WHAT THE TASK REQUIRES:
Leave out all pictures while repeating the records exactly and completely.

Segment Open

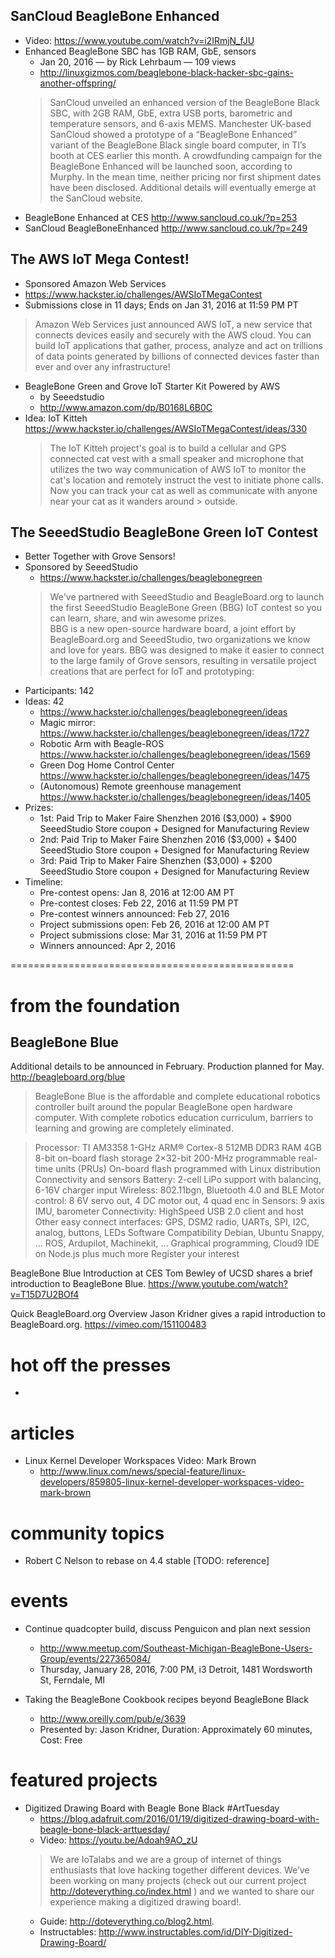 
## SanCloud BeagleBone Enhanced
* Video: https://www.youtube.com/watch?v=i2IRmjN_fJU
* Enhanced BeagleBone SBC has 1GB RAM, GbE, sensors
  * Jan 20, 2016 — by Rick Lehrbaum — 109 views
  * http://linuxgizmos.com/beaglebone-black-hacker-sbc-gains-another-offspring/
  > SanCloud unveiled an enhanced version of the BeagleBone Black SBC, with 2GB RAM, GbE, extra USB ports, barometric and temperature sensors, and 6-axis MEMS.
  > Manchester UK-based SanCloud showed a prototype of a “BeagleBone Enhanced” variant of the BeagleBone Black single board computer, in TI’s booth at CES earlier this month.
  > A crowdfunding campaign for the BeagleBone Enhanced will be launched soon, according to Murphy. In the mean time, neither pricing nor first shipment dates have been disclosed. Additional details will eventually emerge at the SanCloud website.
* BeagleBone Enhanced at CES
  http://www.sancloud.co.uk/?p=253
* SanCloud BeagleBoneEnhanced
  http://www.sancloud.co.uk/?p=249

## The AWS IoT Mega Contest!
* Sponsored Amazon Web Services
* https://www.hackster.io/challenges/AWSIoTMegaContest
* Submissions close in 11 days; Ends on Jan 31, 2016 at 11:59 PM PT
> Amazon Web Services just announced AWS IoT, a new service that connects devices easily and securely with the AWS cloud. You can build IoT applications that gather, process, analyze and act on trillions of data points generated by billions of connected devices faster than ever and over any infrastructure!
* BeagleBone Green and Grove IoT Starter Kit Powered by AWS
  * by Seeedstudio
  * http://www.amazon.com/dp/B0168L6B0C
* Idea: IoT Kitteh
  https://www.hackster.io/challenges/AWSIoTMegaContest/ideas/330
  > The IoT Kitteh project's goal is to build a cellular and GPS connected cat vest with a small speaker and microphone
  > that utilizes the two way communication of AWS IoT to monitor the cat's location and remotely instruct the vest to 
  > initiate phone calls. Now you can track your cat as well as communicate with anyone near your cat as it wanders around > outside.

## The SeeedStudio BeagleBone Green IoT Contest
* Better Together with Grove Sensors!
* Sponsored by SeeedStudio
  * https://www.hackster.io/challenges/beaglebonegreen
  > We've partnered with SeeedStudio and BeagleBoard.org to launch the first SeeedStudio BeagleBone Green (BBG) IoT contest so you can learn, share, and win awesome prizes.  
  > BBG is a new open-source hardware board, a joint effort by BeagleBoard.org and SeeedStudio, two organizations we know and love for years. BBG was designed to make it easier to connect to the large family of Grove sensors, resulting in versatile project creations that are perfect for IoT and prototyping:
* Participants: 142
* Ideas: 42
  * https://www.hackster.io/challenges/beaglebonegreen/ideas
  * Magic mirror: https://www.hackster.io/challenges/beaglebonegreen/ideas/1727
  * Robotic Arm with Beagle-ROS https://www.hackster.io/challenges/beaglebonegreen/ideas/1569
  * Green Dog Home Control Center https://www.hackster.io/challenges/beaglebonegreen/ideas/1475
  * (Autonomous) Remote greenhouse management https://www.hackster.io/challenges/beaglebonegreen/ideas/1405
* Prizes: 
  * 1st: Paid Trip to Maker Faire Shenzhen 2016 ($3,000) + $900 SeeedStudio Store coupon + Designed for Manufacturing Review
  * 2nd: Paid Trip to Maker Faire Shenzhen 2016 ($3,000) + $400 SeeedStudio Store coupon + Designed for Manufacturing Review
  * 3rd: Paid Trip to Maker Faire Shenzhen ($3,000) + $200 SeeedStudio Store coupon + Designed for Manufacturing Review
* Timeline:
  * Pre-contest opens: Jan 8, 2016 at 12:00 AM PT
  * Pre-contest closes: Feb 22, 2016 at 11:59 PM PT
  * Pre-contest winners announced: Feb 27, 2016
  * Project submissions open: Feb 26, 2016 at 12:00 AM PT
  * Project submissions close: Mar 31, 2016 at 11:59 PM PT
  * Winners announced: Apr 2, 2016

=================================================
# from the foundation
## BeagleBone Blue
Additional details to be announced in February. Production planned for May.
http://beagleboard.org/blue
> BeagleBone Blue is the affordable and complete educational robotics controller built around the popular BeagleBone open hardware computer. With complete robotics education curriculum, barriers to learning and growing are completely eliminated.

> Processor: TI AM3358 1-GHz ARM® Cortex-8
512MB DDR3 RAM
4GB 8-bit on-board flash storage
2×32-bit 200-MHz programmable real-time units (PRUs)
On-board flash programmed with Linux distribution
Connectivity and sensors
Battery: 2-cell LiPo support with balancing, 6-16V charger input
Wireless: 802.11bgn, Bluetooth 4.0 and BLE
Motor control: 8 6V servo out, 4 DC motor out, 4 quad enc in
Sensors: 9 axis IMU, barometer
Connectivity: HighSpeed USB 2.0 client and host
Other easy connect interfaces: GPS, DSM2 radio, UARTs, SPI, I2C, analog, buttons, LEDs
Software Compatibility
Debian, Ubuntu Snappy, ...
ROS, Ardupilot, Machinekit, ...
Graphical programming, Cloud9 IDE on Node.js
plus much more
Register your interest


BeagleBone Blue Introduction at CES
Tom Bewley of UCSD shares a brief introduction to BeagleBone Blue.
https://www.youtube.com/watch?v=T15D7U2BOf4

Quick BeagleBoard.org Overview
Jason Kridner gives a rapid introduction to BeagleBoard.org.
https://vimeo.com/151100483


# hot off the presses
* 

# articles
* Linux Kernel Developer Workspaces Video: Mark Brown
  * http://www.linux.com/news/special-feature/linux-developers/859805-linux-kernel-developer-workspaces-video-mark-brown

# community topics
* Robert C Nelson to rebase on 4.4 stable [TODO: reference]

# events
* Continue quadcopter build, discuss Penguicon and plan next session
  * http://www.meetup.com/Southeast-Michigan-BeagleBone-Users-Group/events/227365084/
  * Thursday, January 28, 2016, 7:00 PM, i3 Detroit, 1481 Wordsworth St, Ferndale, MI 

* Taking the BeagleBone Cookbook recipes beyond BeagleBone Black
  * http://www.oreilly.com/pub/e/3639
  * Presented by: Jason Kridner, Duration: Approximately 60 minutes, Cost: Free


# featured projects
* Digitized Drawing Board with Beagle Bone Black #ArtTuesday
  * https://blog.adafruit.com/2016/01/19/digitized-drawing-board-with-beagle-bone-black-arttuesday/
  * Video: https://youtu.be/Adoah9AO_zU
  > We are IoTalabs and we are a group of internet of things enthusiasts that love hacking together different devices. We’ve been working on many projects (check out our current project http://doteverything.co/index.html ) and we wanted to share our experience making a digitized drawing board!.
  * Guide: http://doteverything.co/blog2.html.
  * Instructables: http://www.instructables.com/id/DIY-Digitized-Drawing-Board/
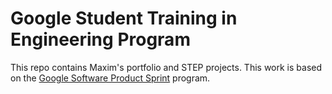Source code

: # Google Student Training in Engineering Program

This repo contains Maxim's portfolio and STEP projects.
This work is based on the [Google Software Product Sprint](https://g.co/softwareproductsprint) program.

Segment Closed

SOLUTION TO THIS TASK:
## SanCloud BeagleBone Enhanced
* Video: https://www.youtube.com/watch?v=i2IRmjN_fJU
* Enhanced BeagleBone SBC has 1GB RAM, GbE, sensors
  * Jan 20, 2016 — by Rick Lehrbaum — 109 views
  * http://linuxgizmos.com/beaglebone-black-hacker-sbc-gains-another-offspring/
  > SanCloud unveiled an enhanced version of the BeagleBone Black SBC, with 2GB RAM, GbE, extra USB ports, barometric and temperature sensors, and 6-axis MEMS.
  > Manchester UK-based SanCloud showed a prototype of a “BeagleBone Enhanced” variant of the BeagleBone Black single board computer, in TI’s booth at CES earlier this month.
  > A crowdfunding campaign for the BeagleBone Enhanced will be launched soon, according to Murphy. In the mean time, neither pricing nor first shipment dates have been disclosed. Additional details will eventually emerge at the SanCloud website.
* BeagleBone Enhanced at CES
  http://www.sancloud.co.uk/?p=253
* SanCloud BeagleBoneEnhanced
  http://www.sancloud.co.uk/?p=249

## The AWS IoT Mega Contest!
* Sponsored Amazon Web Services
* https://www.hackster.io/challenges/AWSIoTMegaContest
* Submissions close in 11 days; Ends on Jan 31, 2016 at 11:59 PM PT
> Amazon Web Services just announced AWS IoT, a new service that connects devices easily and securely with the AWS cloud. You can build IoT applications that gather, process, analyze and act on trillions of data points generated by billions of connected devices faster than ever and over any infrastructure!
* BeagleBone Green and Grove IoT Starter Kit Powered by AWS
  * by Seeedstudio
  * http://www.amazon.com/dp/B0168L6B0C
* Idea: IoT Kitteh
  https://www.hackster.io/challenges/AWSIoTMegaContest/ideas/330
  > The IoT Kitteh project's goal is to build a cellular and GPS connected cat vest with a small speaker and microphone
  > that utilizes the two way communication of AWS IoT to monitor the cat's location and remotely instruct the vest to 
  > initiate phone calls. Now you can track your cat as well as communicate with anyone near your cat as it wanders around > outside.

## The SeeedStudio BeagleBone Green IoT Contest
* Better Together with Grove Sensors!
* Sponsored by SeeedStudio
  * https://www.hackster.io/challenges/beaglebonegreen
  > We've partnered with SeeedStudio and BeagleBoard.org to launch the first SeeedStudio BeagleBone Green (BBG) IoT contest so you can learn, share, and win awesome prizes.  
  > BBG is a new open-source hardware board, a joint effort by BeagleBoard.org and SeeedStudio, two organizations we know and love for years. BBG was designed to make it easier to connect to the large family of Grove sensors, resulting in versatile project creations that are perfect for IoT and prototyping:
* Participants: 142
* Ideas: 42
  * https://www.hackster.io/challenges/beaglebonegreen/ideas
  * Magic mirror: https://www.hackster.io/challenges/beaglebonegreen/ideas/1727
  * Robotic Arm with Beagle-ROS https://www.hackster.io/challenges/beaglebonegreen/ideas/1569
  * Green Dog Home Control Center https://www.hackster.io/challenges/beaglebonegreen/ideas/1475
  * (Autonomous) Remote greenhouse management https://www.hackster.io/challenges/beaglebonegreen/ideas/1405
* Prizes: 
  * 1st: Paid Trip to Maker Faire Shenzhen 2016 ($3,000) + $900 SeeedStudio Store coupon + Designed for Manufacturing Review
  * 2nd: Paid Trip to Maker Faire Shenzhen 2016 ($3,000) + $400 SeeedStudio Store coupon + Designed for Manufacturing Review
  * 3rd: Paid Trip to Maker Faire Shenzhen ($3,000) + $200 SeeedStudio Store coupon + Designed for Manufacturing Review
* Timeline:
  * Pre-contest opens: Jan 8, 2016 at 12:00 AM PT
  * Pre-contest closes: Feb 22, 2016 at 11:59 PM PT
  * Pre-contest winners announced: Feb 27, 2016
  * Project submissions open: Feb 26, 2016 at 12:00 AM PT
  * Project submissions close: Mar 31, 2016 at 11:59 PM PT
  * Winners announced: Apr 2, 2016

=================================================
# from the foundation
## BeagleBone Blue
Additional details to be announced in February. Production planned for May.
http://beagleboard.org/blue
> BeagleBone Blue is the affordable and complete educational robotics controller built around the popular BeagleBone open hardware computer. With complete robotics education curriculum, barriers to learning and growing are completely eliminated.

> Processor: TI AM3358 1-GHz ARM® Cortex-8
512MB DDR3 RAM
4GB 8-bit on-board flash storage
2×32-bit 200-MHz programmable real-time units (PRUs)
On-board flash programmed with Linux distribution
Connectivity and sensors
Battery: 2-cell LiPo support with balancing, 6-16V charger input
Wireless: 802.11bgn, Bluetooth 4.0 and BLE
Motor control: 8 6V servo out, 4 DC motor out, 4 quad enc in
Sensors: 9 axis IMU, barometer
Connectivity: HighSpeed USB 2.0 client and host
Other easy connect interfaces: GPS, DSM2 radio, UARTs, SPI, I2C, analog, buttons, LEDs
Software Compatibility
Debian, Ubuntu Snappy, ...
ROS, Ardupilot, Machinekit, ...
Graphical programming, Cloud9 IDE on Node.js
plus much more
Register your interest


BeagleBone Blue Introduction at CES
Tom Bewley of UCSD shares a brief introduction to BeagleBone Blue.
https://www.youtube.com/watch?v=T15D7U2BOf4

Quick BeagleBoard.org Overview
Jason Kridner gives a rapid introduction to BeagleBoard.org.
https://vimeo.com/151100483


# hot off the presses
* 

# articles
* Linux Kernel Developer Workspaces Video: Mark Brown
  * http://www.linux.com/news/special-feature/linux-developers/859805-linux-kernel-developer-workspaces-video-mark-brown

# community topics
* Robert C Nelson to rebase on 4.4 stable [TODO: reference]

# events
* Continue quadcopter build, discuss Penguicon and plan next session
  * http://www.meetup.com/Southeast-Michigan-BeagleBone-Users-Group/events/227365084/
  * Thursday, January 28, 2016, 7:00 PM, i3 Detroit, 1481 Wordsworth St, Ferndale, MI 

* Taking the BeagleBone Cookbook recipes beyond BeagleBone Black
  * http://www.oreilly.com/pub/e/3639
  * Presented by: Jason Kridner, Duration: Approximately 60 minutes, Cost: Free


# featured projects
* Digitized Drawing Board with Beagle Bone Black #ArtTuesday
  * https://blog.adafruit.com/2016/01/19/digitized-drawing-board-with-beagle-bone-black-arttuesday/
  * Video: https://youtu.be/Adoah9AO_zU
  > We are IoTalabs and we are a group of internet of things enthusiasts that love hacking together different devices. We’ve been working on many projects (check out our current project http://doteverything.co/index.html ) and we wanted to share our experience making a digitized drawing board!.
  * Guide: http://doteverything.co/blog2.html.
  * Instructables: http://www.instructables.com/id/DIY-Digitized-Drawing-Board/
Source code

: # Google Student Training in Engineering Program

This repo contains Maxim's portfolio and STEP projects.
This work is based on the [Google Software Product Sprint](https://g.co/softwareproductsprint) program.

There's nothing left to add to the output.